- EXERCISE PROMPT: Please print the entries below exactly, from the line with "暮春江陵送马大卿公恩命追赴阙下" through the line with "宇文晁尚书之甥崔彧司业之孙尚", including both of those lines and leaving out all others.

[DATA FOR ANALYSIS — start]

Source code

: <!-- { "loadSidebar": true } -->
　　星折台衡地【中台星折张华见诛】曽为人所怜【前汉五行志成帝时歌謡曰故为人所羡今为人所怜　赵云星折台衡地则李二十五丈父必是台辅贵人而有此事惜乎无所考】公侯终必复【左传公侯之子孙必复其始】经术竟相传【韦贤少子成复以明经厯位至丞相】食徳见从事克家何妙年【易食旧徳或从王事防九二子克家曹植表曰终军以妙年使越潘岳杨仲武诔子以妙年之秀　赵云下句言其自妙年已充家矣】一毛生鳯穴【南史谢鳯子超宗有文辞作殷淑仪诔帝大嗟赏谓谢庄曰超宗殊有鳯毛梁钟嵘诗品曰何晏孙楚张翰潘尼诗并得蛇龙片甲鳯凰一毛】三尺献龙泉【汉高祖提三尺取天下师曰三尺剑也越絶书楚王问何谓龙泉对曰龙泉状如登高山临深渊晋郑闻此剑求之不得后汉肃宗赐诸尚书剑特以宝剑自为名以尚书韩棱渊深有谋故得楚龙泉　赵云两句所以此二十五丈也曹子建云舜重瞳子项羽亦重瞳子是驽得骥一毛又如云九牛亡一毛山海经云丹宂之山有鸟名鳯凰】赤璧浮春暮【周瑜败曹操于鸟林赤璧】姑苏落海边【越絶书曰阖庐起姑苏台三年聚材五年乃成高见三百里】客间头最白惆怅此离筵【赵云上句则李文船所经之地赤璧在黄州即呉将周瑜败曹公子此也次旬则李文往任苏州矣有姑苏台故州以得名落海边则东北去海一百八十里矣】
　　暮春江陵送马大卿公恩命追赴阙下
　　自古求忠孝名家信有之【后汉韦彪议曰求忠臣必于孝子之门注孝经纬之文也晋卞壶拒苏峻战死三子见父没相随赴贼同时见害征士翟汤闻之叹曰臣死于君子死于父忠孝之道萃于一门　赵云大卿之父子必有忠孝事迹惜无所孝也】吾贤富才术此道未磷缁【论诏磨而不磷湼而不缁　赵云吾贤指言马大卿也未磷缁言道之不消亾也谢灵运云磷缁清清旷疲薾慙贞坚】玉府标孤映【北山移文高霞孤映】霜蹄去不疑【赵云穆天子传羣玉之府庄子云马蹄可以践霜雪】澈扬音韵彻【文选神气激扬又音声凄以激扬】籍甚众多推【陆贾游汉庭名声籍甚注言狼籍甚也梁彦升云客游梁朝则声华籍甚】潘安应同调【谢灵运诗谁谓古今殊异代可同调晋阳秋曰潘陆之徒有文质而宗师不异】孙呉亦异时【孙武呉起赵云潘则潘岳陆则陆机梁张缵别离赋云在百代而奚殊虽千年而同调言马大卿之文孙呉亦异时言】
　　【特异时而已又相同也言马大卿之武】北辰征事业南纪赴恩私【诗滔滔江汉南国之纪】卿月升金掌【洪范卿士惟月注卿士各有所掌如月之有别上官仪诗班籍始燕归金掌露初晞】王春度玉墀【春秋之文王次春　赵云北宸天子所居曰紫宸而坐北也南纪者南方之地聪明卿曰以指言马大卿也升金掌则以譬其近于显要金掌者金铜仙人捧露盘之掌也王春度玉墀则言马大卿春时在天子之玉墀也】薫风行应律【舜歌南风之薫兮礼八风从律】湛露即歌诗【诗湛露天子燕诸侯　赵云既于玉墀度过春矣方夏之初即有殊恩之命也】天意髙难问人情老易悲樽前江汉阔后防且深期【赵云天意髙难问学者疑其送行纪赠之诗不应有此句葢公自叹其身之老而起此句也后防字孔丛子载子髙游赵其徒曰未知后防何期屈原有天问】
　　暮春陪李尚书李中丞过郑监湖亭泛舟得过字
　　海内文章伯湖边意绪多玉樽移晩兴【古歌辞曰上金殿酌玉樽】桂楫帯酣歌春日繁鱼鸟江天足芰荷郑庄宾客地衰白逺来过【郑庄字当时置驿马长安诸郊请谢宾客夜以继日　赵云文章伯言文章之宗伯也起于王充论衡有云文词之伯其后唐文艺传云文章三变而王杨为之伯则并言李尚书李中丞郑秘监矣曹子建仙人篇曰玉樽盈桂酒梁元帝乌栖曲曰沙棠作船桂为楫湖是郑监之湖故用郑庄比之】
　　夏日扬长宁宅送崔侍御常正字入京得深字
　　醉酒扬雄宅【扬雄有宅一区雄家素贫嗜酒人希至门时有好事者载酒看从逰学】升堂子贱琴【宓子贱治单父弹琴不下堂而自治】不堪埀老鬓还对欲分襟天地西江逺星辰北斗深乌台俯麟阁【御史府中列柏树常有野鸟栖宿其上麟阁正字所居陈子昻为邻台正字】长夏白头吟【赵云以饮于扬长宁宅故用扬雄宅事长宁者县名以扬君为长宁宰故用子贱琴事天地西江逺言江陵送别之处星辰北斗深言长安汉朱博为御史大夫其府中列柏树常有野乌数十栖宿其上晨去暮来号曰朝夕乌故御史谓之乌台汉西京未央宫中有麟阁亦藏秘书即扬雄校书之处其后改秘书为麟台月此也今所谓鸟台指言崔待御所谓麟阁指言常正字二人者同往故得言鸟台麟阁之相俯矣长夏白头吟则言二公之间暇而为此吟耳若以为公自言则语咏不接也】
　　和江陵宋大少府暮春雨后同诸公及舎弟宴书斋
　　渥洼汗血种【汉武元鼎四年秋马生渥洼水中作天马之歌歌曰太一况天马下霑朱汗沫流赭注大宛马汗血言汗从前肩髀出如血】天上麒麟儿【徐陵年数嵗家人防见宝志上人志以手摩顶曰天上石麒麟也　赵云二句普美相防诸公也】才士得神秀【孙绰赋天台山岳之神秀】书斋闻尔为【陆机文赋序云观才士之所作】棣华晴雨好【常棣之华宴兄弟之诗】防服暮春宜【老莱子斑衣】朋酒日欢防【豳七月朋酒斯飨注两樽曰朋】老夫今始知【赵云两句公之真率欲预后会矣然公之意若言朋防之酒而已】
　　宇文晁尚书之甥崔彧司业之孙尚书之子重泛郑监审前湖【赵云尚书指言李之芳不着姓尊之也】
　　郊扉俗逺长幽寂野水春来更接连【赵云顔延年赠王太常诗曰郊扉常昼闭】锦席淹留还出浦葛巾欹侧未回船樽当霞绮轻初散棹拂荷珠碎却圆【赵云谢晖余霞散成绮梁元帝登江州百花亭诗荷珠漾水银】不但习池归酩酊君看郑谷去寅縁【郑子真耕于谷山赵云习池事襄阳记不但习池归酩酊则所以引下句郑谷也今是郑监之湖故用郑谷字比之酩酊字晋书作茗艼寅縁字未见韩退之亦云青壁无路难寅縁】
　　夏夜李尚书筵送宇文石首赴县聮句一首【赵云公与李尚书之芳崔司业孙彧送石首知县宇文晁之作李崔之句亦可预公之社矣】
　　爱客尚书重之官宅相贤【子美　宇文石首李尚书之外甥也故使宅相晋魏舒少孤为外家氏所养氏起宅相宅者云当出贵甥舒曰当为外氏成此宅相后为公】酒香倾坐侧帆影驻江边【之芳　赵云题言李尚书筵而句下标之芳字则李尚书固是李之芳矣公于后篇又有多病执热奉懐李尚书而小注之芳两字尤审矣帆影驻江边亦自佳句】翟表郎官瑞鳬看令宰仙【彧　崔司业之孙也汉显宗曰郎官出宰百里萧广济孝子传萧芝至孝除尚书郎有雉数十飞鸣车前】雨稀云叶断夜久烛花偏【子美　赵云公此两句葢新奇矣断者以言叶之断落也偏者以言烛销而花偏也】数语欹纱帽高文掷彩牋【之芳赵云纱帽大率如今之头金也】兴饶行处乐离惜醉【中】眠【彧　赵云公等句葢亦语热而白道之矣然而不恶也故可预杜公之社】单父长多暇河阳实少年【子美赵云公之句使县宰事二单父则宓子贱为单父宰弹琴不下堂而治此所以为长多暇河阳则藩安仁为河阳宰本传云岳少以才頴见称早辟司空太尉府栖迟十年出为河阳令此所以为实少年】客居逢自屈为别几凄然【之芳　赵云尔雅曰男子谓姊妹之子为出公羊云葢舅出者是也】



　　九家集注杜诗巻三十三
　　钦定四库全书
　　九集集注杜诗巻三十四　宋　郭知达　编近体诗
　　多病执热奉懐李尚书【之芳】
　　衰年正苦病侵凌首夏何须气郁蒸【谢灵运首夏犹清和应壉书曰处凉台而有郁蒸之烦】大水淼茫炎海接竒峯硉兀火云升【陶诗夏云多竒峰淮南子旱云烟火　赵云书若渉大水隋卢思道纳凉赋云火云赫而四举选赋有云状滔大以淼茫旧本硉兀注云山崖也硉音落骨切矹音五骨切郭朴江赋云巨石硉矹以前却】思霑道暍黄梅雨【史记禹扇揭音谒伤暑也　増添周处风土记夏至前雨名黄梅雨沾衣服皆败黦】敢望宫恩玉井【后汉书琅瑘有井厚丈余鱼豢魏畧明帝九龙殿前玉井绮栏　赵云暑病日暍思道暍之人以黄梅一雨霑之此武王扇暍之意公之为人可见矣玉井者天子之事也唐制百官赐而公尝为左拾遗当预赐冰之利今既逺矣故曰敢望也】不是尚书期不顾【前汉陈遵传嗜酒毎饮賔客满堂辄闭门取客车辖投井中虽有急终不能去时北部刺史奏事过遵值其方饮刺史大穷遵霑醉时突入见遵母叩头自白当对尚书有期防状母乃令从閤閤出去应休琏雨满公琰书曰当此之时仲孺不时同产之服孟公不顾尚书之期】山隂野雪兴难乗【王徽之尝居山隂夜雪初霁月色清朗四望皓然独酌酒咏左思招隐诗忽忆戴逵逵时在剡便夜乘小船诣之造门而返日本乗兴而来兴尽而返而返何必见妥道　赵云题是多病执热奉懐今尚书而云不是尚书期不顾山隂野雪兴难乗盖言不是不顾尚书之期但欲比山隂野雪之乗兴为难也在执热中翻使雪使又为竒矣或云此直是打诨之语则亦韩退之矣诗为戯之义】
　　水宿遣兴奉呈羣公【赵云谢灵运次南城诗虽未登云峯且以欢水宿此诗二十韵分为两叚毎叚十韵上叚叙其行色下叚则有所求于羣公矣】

[DATA FOR ANALYSIS — finish]

- RESPONSE BELOW:
　　暮春江陵送马大卿公恩命追赴阙下
　　自古求忠孝名家信有之【后汉韦彪议曰求忠臣必于孝子之门注孝经纬之文也晋卞壶拒苏峻战死三子见父没相随赴贼同时见害征士翟汤闻之叹曰臣死于君子死于父忠孝之道萃于一门　赵云大卿之父子必有忠孝事迹惜无所孝也】吾贤富才术此道未磷缁【论诏磨而不磷湼而不缁　赵云吾贤指言马大卿也未磷缁言道之不消亾也谢灵运云磷缁清清旷疲薾慙贞坚】玉府标孤映【北山移文高霞孤映】霜蹄去不疑【赵云穆天子传羣玉之府庄子云马蹄可以践霜雪】澈扬音韵彻【文选神气激扬又音声凄以激扬】籍甚众多推【陆贾游汉庭名声籍甚注言狼籍甚也梁彦升云客游梁朝则声华籍甚】潘安应同调【谢灵运诗谁谓古今殊异代可同调晋阳秋曰潘陆之徒有文质而宗师不异】孙呉亦异时【孙武呉起赵云潘则潘岳陆则陆机梁张缵别离赋云在百代而奚殊虽千年而同调言马大卿之文孙呉亦异时言】
　　【特异时而已又相同也言马大卿之武】北辰征事业南纪赴恩私【诗滔滔江汉南国之纪】卿月升金掌【洪范卿士惟月注卿士各有所掌如月之有别上官仪诗班籍始燕归金掌露初晞】王春度玉墀【春秋之文王次春　赵云北宸天子所居曰紫宸而坐北也南纪者南方之地聪明卿曰以指言马大卿也升金掌则以譬其近于显要金掌者金铜仙人捧露盘之掌也王春度玉墀则言马大卿春时在天子之玉墀也】薫风行应律【舜歌南风之薫兮礼八风从律】湛露即歌诗【诗湛露天子燕诸侯　赵云既于玉墀度过春矣方夏之初即有殊恩之命也】天意髙难问人情老易悲樽前江汉阔后防且深期【赵云天意髙难问学者疑其送行纪赠之诗不应有此句葢公自叹其身之老而起此句也后防字孔丛子载子髙游赵其徒曰未知后防何期屈原有天问】
　　暮春陪李尚书李中丞过郑监湖亭泛舟得过字
　　海内文章伯湖边意绪多玉樽移晩兴【古歌辞曰上金殿酌玉樽】桂楫帯酣歌春日繁鱼鸟江天足芰荷郑庄宾客地衰白逺来过【郑庄字当时置驿马长安诸郊请谢宾客夜以继日　赵云文章伯言文章之宗伯也起于王充论衡有云文词之伯其后唐文艺传云文章三变而王杨为之伯则并言李尚书李中丞郑秘监矣曹子建仙人篇曰玉樽盈桂酒梁元帝乌栖曲曰沙棠作船桂为楫湖是郑监之湖故用郑庄比之】
　　夏日扬长宁宅送崔侍御常正字入京得深字
　　醉酒扬雄宅【扬雄有宅一区雄家素贫嗜酒人希至门时有好事者载酒看从逰学】升堂子贱琴【宓子贱治单父弹琴不下堂而自治】不堪埀老鬓还对欲分襟天地西江逺星辰北斗深乌台俯麟阁【御史府中列柏树常有野鸟栖宿其上麟阁正字所居陈子昻为邻台正字】长夏白头吟【赵云以饮于扬长宁宅故用扬雄宅事长宁者县名以扬君为长宁宰故用子贱琴事天地西江逺言江陵送别之处星辰北斗深言长安汉朱博为御史大夫其府中列柏树常有野乌数十栖宿其上晨去暮来号曰朝夕乌故御史谓之乌台汉西京未央宫中有麟阁亦藏秘书即扬雄校书之处其后改秘书为麟台月此也今所谓鸟台指言崔待御所谓麟阁指言常正字二人者同往故得言鸟台麟阁之相俯矣长夏白头吟则言二公之间暇而为此吟耳若以为公自言则语咏不接也】
　　和江陵宋大少府暮春雨后同诸公及舎弟宴书斋
　　渥洼汗血种【汉武元鼎四年秋马生渥洼水中作天马之歌歌曰太一况天马下霑朱汗沫流赭注大宛马汗血言汗从前肩髀出如血】天上麒麟儿【徐陵年数嵗家人防见宝志上人志以手摩顶曰天上石麒麟也　赵云二句普美相防诸公也】才士得神秀【孙绰赋天台山岳之神秀】书斋闻尔为【陆机文赋序云观才士之所作】棣华晴雨好【常棣之华宴兄弟之诗】防服暮春宜【老莱子斑衣】朋酒日欢防【豳七月朋酒斯飨注两樽曰朋】老夫今始知【赵云两句公之真率欲预后会矣然公之意若言朋防之酒而已】
　　宇文晁尚书之甥崔彧司业之孙尚书之子重泛郑监审前湖【赵云尚书指言李之芳不着姓尊之也】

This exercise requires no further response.